I had some time in the afternoon to recharge my batteries, while we watched a film and then she helped me to colour my hair (something I haven’t been able to manage on my own) and turned it into a makeover of sorts – much needed too! In the evening we went out for a meal and then just had time to listen to some of her tales about weird Al Yankovic and Brian Cox before calling it a night.
This morning was a struggle, but I managed to get myself up and hobble to the bus stop with her to say goodbye and wave her off. Yes, I feel exhausted but it was worth every second and every spoon.
I’m off now to try and recover some,
Despite a few wonky joints and pains, I’ve been feeling reasonably ‘well’ the past few days (and I use that word cautiously, since I am by no means swinging from the ceiling etc! – just that compared to some of the rotten days I’ve had, these didn’t feel too bad). So anyway, for once, I have been able to look forward to the weekend and to seeing a couple of friends.
Today, I went to watch my local football team ‘not win’ again, although for once they also didn’t lose – it was a draw. It might not sound the ideal pastime for a winter’s day, but I have invested in some thermal goodies and will be adding to my collection as the weeks go by and the days get colder!
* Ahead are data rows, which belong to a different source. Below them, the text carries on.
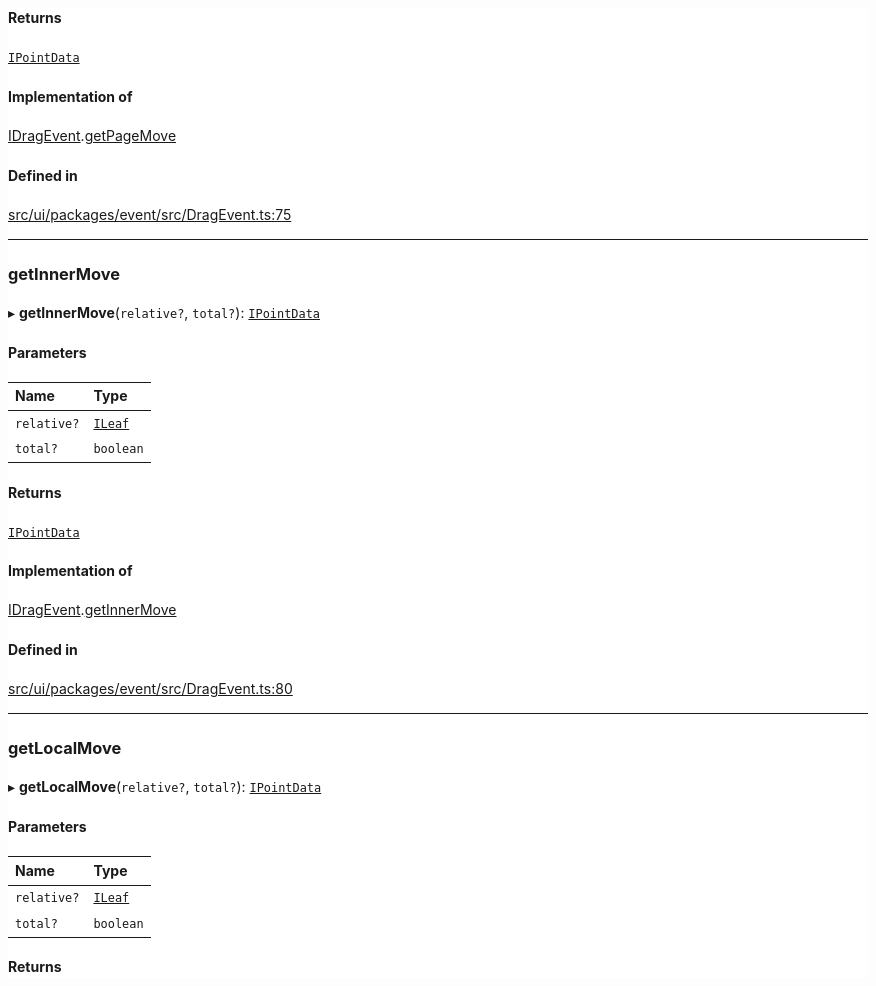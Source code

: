 #### Returns

[`IPointData`](../interfaces/IPointData.md)

#### Implementation of

[IDragEvent](../interfaces/IDragEvent.md).[getPageMove](../interfaces/IDragEvent.md#getpagemove)

#### Defined in

[src/ui/packages/event/src/DragEvent.ts:75](https://github.com/leaferjs/leafer-ui/blob/a20ecb9bdfba27311c7c73d6d251875f5dedca2b/packages/event/src/DragEvent.ts#L75)

___

### getInnerMove

▸ **getInnerMove**(`relative?`, `total?`): [`IPointData`](../interfaces/IPointData.md)

#### Parameters

| Name | Type |
| :------ | :------ |
| `relative?` | [`ILeaf`](../interfaces/ILeaf.md) |
| `total?` | `boolean` |

#### Returns

[`IPointData`](../interfaces/IPointData.md)

#### Implementation of

[IDragEvent](../interfaces/IDragEvent.md).[getInnerMove](../interfaces/IDragEvent.md#getinnermove)

#### Defined in

[src/ui/packages/event/src/DragEvent.ts:80](https://github.com/leaferjs/leafer-ui/blob/a20ecb9bdfba27311c7c73d6d251875f5dedca2b/packages/event/src/DragEvent.ts#L80)

___

### getLocalMove

▸ **getLocalMove**(`relative?`, `total?`): [`IPointData`](../interfaces/IPointData.md)

#### Parameters

| Name | Type |
| :------ | :------ |
| `relative?` | [`ILeaf`](../interfaces/ILeaf.md) |
| `total?` | `boolean` |

#### Returns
I was actually quite snug and warm; my only problem was needing some extra leg room because I can’t bend my knee very far, but I managed and it was worth it for the homemade pie and chips we tucked into afterwards.
I was home in time for X-Factor (and Craig’s shocking exit – fixed!) and then it was time for bed. My Cornish friend is travelling from Cumbria to stay with us tomorrow and could arrive quite early, so I need to get as much sleep as possible beforehand. I haven’t seen her since our friend’s wedding and so we’ll have lots to catch up on. Should take my mind off the aches and pains for a while too 🙂
It was nice to see a few of articles addressing Still’s Disease these past two days; I’ll post links to them here but, as always, they can be found in the Articles section too.
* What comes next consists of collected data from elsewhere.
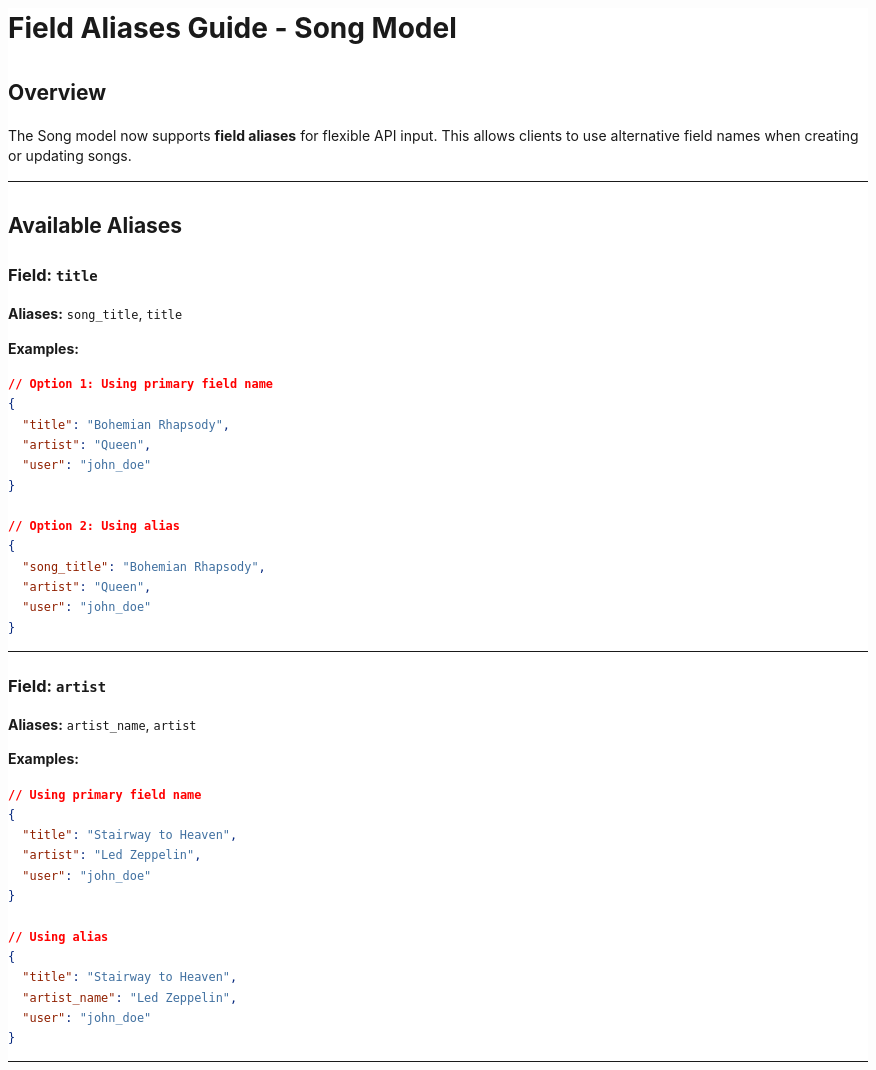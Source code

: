 # Field Aliases Guide - Song Model

## Overview
The Song model now supports **field aliases** for flexible API input. This allows clients to use alternative field names when creating or updating songs.

---

## Available Aliases

### Field: `title`
**Aliases:** `song_title`, `title`

**Examples:**
```json
// Option 1: Using primary field name
{
  "title": "Bohemian Rhapsody",
  "artist": "Queen",
  "user": "john_doe"
}

// Option 2: Using alias
{
  "song_title": "Bohemian Rhapsody",
  "artist": "Queen",
  "user": "john_doe"
}
```

---

### Field: `artist`
**Aliases:** `artist_name`, `artist`

**Examples:**
```json
// Using primary field name
{
  "title": "Stairway to Heaven",
  "artist": "Led Zeppelin",
  "user": "john_doe"
}

// Using alias
{
  "title": "Stairway to Heaven",
  "artist_name": "Led Zeppelin",
  "user": "john_doe"
}
```

---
The first article addresses the news that the safety and efficacy of Tocilizumab has been found to be sustained at the two year mark, meaning that improvements seen in the initial trials were still felt by the patient after two years.
The second article is the story of a young Australian girl with Still’s Disease, who has found some relief with Tocilizumab. The drug was only approved for use in children this month in Australia; they can now access the drug on compassionate grounds, but adults are still waiting for the drug to qualify for subsidy and can only access it privately.
Lastly, is an article about a young woman with Still’s Disease, who has also been given a new lease of life thanks to Tocilizumab.
Certainly seems to be the drug of choice right now.